Your assignment: The records that follow are to be printed exactly, with no images.

Data for processing:
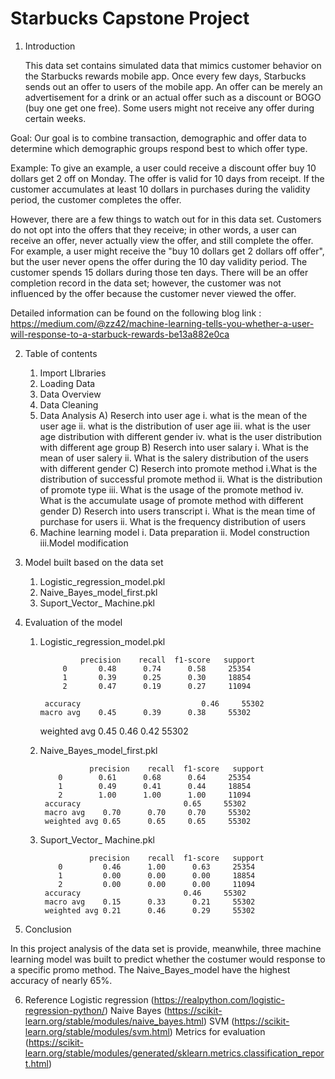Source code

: # Starbucks Capstone Project
 
 1. Introduction

    This data set contains simulated data that mimics customer behavior on the Starbucks rewards mobile app. Once every few days, Starbucks sends out an offer to users of the mobile app. An offer can be merely an advertisement for a drink or an actual offer such as a discount or BOGO (buy one get one free). Some users might not receive any offer during certain weeks.

Goal:
Our goal is to combine transaction, demographic and offer data to determine which demographic groups respond best to which offer type. 


Example: 
To give an example, a user could receive a discount offer buy 10 dollars get 2 off on Monday. The offer is valid for 10 days from receipt. If the customer accumulates at least 10 dollars in purchases during the validity period, the customer completes the offer.

However, there are a few things to watch out for in this data set. Customers do not opt into the offers that they receive; in other words, a user can receive an offer, never actually view the offer, and still complete the offer. For example, a user might receive the "buy 10 dollars get 2 dollars off offer", but the user never opens the offer during the 10 day validity period. The customer spends 15 dollars during those ten days. There will be an offer completion record in the data set; however, the customer was not influenced by the offer because the customer never viewed the offer.

Detailed information can be found on the following blog link :
https://medium.com/@zz42/machine-learning-tells-you-whether-a-user-will-response-to-a-starbuck-rewards-be13a882e0ca

2. Table of contents 
    1) Import LIbraries
    2) Loading Data
    3) Data Overview
    4) Data Cleaning
    5) Data Analysis
        A) Reserch into user age
            i. what is the mean of the user age
            ii. what is the distribution of user age
            iii. what is the user age distribution with different gender
            iv. what is the user distribution with different age group
        B) Reserch into user salary
            i. What is the mean of user salery
            ii. What is the salery distribution of the users with different gender
        C) Reserch into promote method
            i.What is the distribution of successful promote method
            ii. What is the distribution of promote type
            iii. What is the usage of the promote method
            iv. What is the accumulate usage of promote method with different gender
        D) Reserch into users transcript
            i. What is the mean time of purchase for users
            ii. What is the frequency distribution of users
    6) Machine learning model
            i. Data preparation
            ii. Model construction
            iii.Model modification

3. Model built based on the data set
    1) Logistic_regression_model.pkl
    2) Naive_Bayes_model_first.pkl
    3) Suport_Vector_ Machine.pkl
    
4. Evaluation of the model
    1) Logistic_regression_model.pkl
    
                    precision    recall  f1-score   support
                0       0.48      0.74      0.58     25354
                1       0.39      0.25      0.30     18854
                2       0.47      0.19      0.27     11094

            accuracy                           0.46     55302
           macro avg    0.45      0.39      0.38     55302
           
        weighted avg       0.45      0.46      0.42     55302
    2) Naive_Bayes_model_first.pkl
        
                      precision    recall  f1-score   support       
               0        0.61      0.68      0.64     25354
               1        0.49      0.41      0.44     18854
               2        1.00      1.00      1.00     11094
            accuracy                       0.65     55302
            macro avg    0.70      0.70     0.70     55302
            weighted avg 0.65      0.65     0.65     55302

    3) Suport_Vector_ Machine.pkl
 
                      precision    recall  f1-score   support
               0         0.46      1.00      0.63     25354
               1         0.00      0.00      0.00     18854
               2         0.00      0.00      0.00     11094
            accuracy                       0.46     55302
            macro avg    0.15      0.33      0.21     55302
            weighted avg 0.21      0.46      0.29     55302
    
5. Conclusion

In this project analysis of the data set is provide, meanwhile, three machine learning model was built to predict whether the costumer would response to a specific promo method. The Naive_Bayes_model have the highest accuracy of nearly 65%.

6. Reference
Logistic regression (https://realpython.com/logistic-regression-python/)
Naive Bayes (https://scikit-learn.org/stable/modules/naive_bayes.html)
SVM (https://scikit-learn.org/stable/modules/svm.html)
Metrics for evaluation (https://scikit-learn.org/stable/modules/generated/sklearn.metrics.classification_report.html)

Answer section:
Source code

: # Starbucks Capstone Project
 
 1. Introduction

    This data set contains simulated data that mimics customer behavior on the Starbucks rewards mobile app. Once every few days, Starbucks sends out an offer to users of the mobile app. An offer can be merely an advertisement for a drink or an actual offer such as a discount or BOGO (buy one get one free). Some users might not receive any offer during certain weeks.

Goal:
Our goal is to combine transaction, demographic and offer data to determine which demographic groups respond best to which offer type. 


Example: 
To give an example, a user could receive a discount offer buy 10 dollars get 2 off on Monday. The offer is valid for 10 days from receipt. If the customer accumulates at least 10 dollars in purchases during the validity period, the customer completes the offer.

However, there are a few things to watch out for in this data set. Customers do not opt into the offers that they receive; in other words, a user can receive an offer, never actually view the offer, and still complete the offer. For example, a user might receive the "buy 10 dollars get 2 dollars off offer", but the user never opens the offer during the 10 day validity period. The customer spends 15 dollars during those ten days. There will be an offer completion record in the data set; however, the customer was not influenced by the offer because the customer never viewed the offer.

Detailed information can be found on the following blog link :
https://medium.com/@zz42/machine-learning-tells-you-whether-a-user-will-response-to-a-starbuck-rewards-be13a882e0ca

2. Table of contents 
    1) Import LIbraries
    2) Loading Data
    3) Data Overview
    4) Data Cleaning
    5) Data Analysis
        A) Reserch into user age
            i. what is the mean of the user age
            ii. what is the distribution of user age
            iii. what is the user age distribution with different gender
            iv. what is the user distribution with different age group
        B) Reserch into user salary
            i. What is the mean of user salery
            ii. What is the salery distribution of the users with different gender
        C) Reserch into promote method
            i.What is the distribution of successful promote method
            ii. What is the distribution of promote type
            iii. What is the usage of the promote method
            iv. What is the accumulate usage of promote method with different gender
        D) Reserch into users transcript
            i. What is the mean time of purchase for users
            ii. What is the frequency distribution of users
    6) Machine learning model
            i. Data preparation
            ii. Model construction
            iii.Model modification

3. Model built based on the data set
    1) Logistic_regression_model.pkl
    2) Naive_Bayes_model_first.pkl
    3) Suport_Vector_ Machine.pkl
    
4. Evaluation of the model
    1) Logistic_regression_model.pkl
    
                    precision    recall  f1-score   support
                0       0.48      0.74      0.58     25354
                1       0.39      0.25      0.30     18854
                2       0.47      0.19      0.27     11094

            accuracy                           0.46     55302
           macro avg    0.45      0.39      0.38     55302
           
        weighted avg       0.45      0.46      0.42     55302
    2) Naive_Bayes_model_first.pkl
        
                      precision    recall  f1-score   support       
               0        0.61      0.68      0.64     25354
               1        0.49      0.41      0.44     18854
               2        1.00      1.00      1.00     11094
            accuracy                       0.65     55302
            macro avg    0.70      0.70     0.70     55302
            weighted avg 0.65      0.65     0.65     55302

    3) Suport_Vector_ Machine.pkl
 
                      precision    recall  f1-score   support
               0         0.46      1.00      0.63     25354
               1         0.00      0.00      0.00     18854
               2         0.00      0.00      0.00     11094
            accuracy                       0.46     55302
            macro avg    0.15      0.33      0.21     55302
            weighted avg 0.21      0.46      0.29     55302
    
5. Conclusion

In this project analysis of the data set is provide, meanwhile, three machine learning model was built to predict whether the costumer would response to a specific promo method. The Naive_Bayes_model have the highest accuracy of nearly 65%.

6. Reference
Logistic regression (https://realpython.com/logistic-regression-python/)
Naive Bayes (https://scikit-learn.org/stable/modules/naive_bayes.html)
SVM (https://scikit-learn.org/stable/modules/svm.html)
Metrics for evaluation (https://scikit-learn.org/stable/modules/generated/sklearn.metrics.classification_report.html)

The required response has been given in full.